Aggregation and Window Fuzzer

Aggregation Fuzzer

Velox allows users to define UDAFs (user-defined aggregate functions) and provides an Aggregation Fuzzer and a Window Fuzzer tools to test the engine and UDAFs thoroughly. These tools are being used to test builtin Presto and Spark functions and have discovered numerous bugs caused by corner cases that are difficult to cover in unit tests.

The Aggregation Fuzzer tests the HashAggregation operator, the StreamingAggregation operator and UDAFs by generating random aggregations and evaluating these on random input vectors.

The Aggregation Fuzzer tests global aggregations (no grouping keys), group-by aggregations (one or more grouping keys), distinct aggregations(no aggregates), aggregations with and without masks, aggregations over sorted and distinct inputs.

The Aggregation Fuzzer includes testing of spilling and abandoning partial aggregation.

The results of aggregations using functions supported by DuckDB are compared with DuckDB results.

For each aggregation, Fuzzer generates multiple logically equivalent plans and verifies that results match.

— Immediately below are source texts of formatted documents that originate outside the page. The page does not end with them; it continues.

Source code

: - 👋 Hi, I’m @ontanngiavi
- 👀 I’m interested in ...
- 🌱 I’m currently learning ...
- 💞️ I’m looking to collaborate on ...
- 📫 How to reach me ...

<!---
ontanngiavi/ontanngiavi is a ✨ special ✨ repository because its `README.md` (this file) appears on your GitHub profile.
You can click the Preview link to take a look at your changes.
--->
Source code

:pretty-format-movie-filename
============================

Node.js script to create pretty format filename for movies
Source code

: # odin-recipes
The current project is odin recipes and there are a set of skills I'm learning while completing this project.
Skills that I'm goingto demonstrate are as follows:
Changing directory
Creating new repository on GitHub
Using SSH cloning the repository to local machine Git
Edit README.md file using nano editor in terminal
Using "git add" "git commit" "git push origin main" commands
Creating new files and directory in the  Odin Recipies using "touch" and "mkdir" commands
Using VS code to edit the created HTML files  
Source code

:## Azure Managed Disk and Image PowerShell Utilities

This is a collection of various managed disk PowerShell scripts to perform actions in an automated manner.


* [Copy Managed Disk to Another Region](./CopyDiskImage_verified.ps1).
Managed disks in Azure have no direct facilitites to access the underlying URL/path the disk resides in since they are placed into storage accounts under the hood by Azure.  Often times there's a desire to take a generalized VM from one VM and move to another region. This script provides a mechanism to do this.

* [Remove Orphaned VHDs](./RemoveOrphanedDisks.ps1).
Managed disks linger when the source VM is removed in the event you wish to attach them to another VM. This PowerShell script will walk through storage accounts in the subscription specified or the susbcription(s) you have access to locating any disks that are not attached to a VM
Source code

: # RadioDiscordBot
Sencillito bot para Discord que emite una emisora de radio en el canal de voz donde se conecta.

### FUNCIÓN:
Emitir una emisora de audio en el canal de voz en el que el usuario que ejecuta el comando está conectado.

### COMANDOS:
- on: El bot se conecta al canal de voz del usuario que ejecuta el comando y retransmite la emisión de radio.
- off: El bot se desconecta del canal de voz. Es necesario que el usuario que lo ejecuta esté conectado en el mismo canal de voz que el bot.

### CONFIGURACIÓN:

These plans are:

  • Single aggregation (raw input, final result).

  • Partial -> Final aggregation.

  • Partial -> Intermediate -> Final aggregation.

  • Partial -> LocalExchange(grouping keys) -> Final aggregation.

  • All of the above using flattened input vectors.

In addition, to test StreamingAggregation operator, Fuzzer generates plans using OrderBy and StreamingAggregation.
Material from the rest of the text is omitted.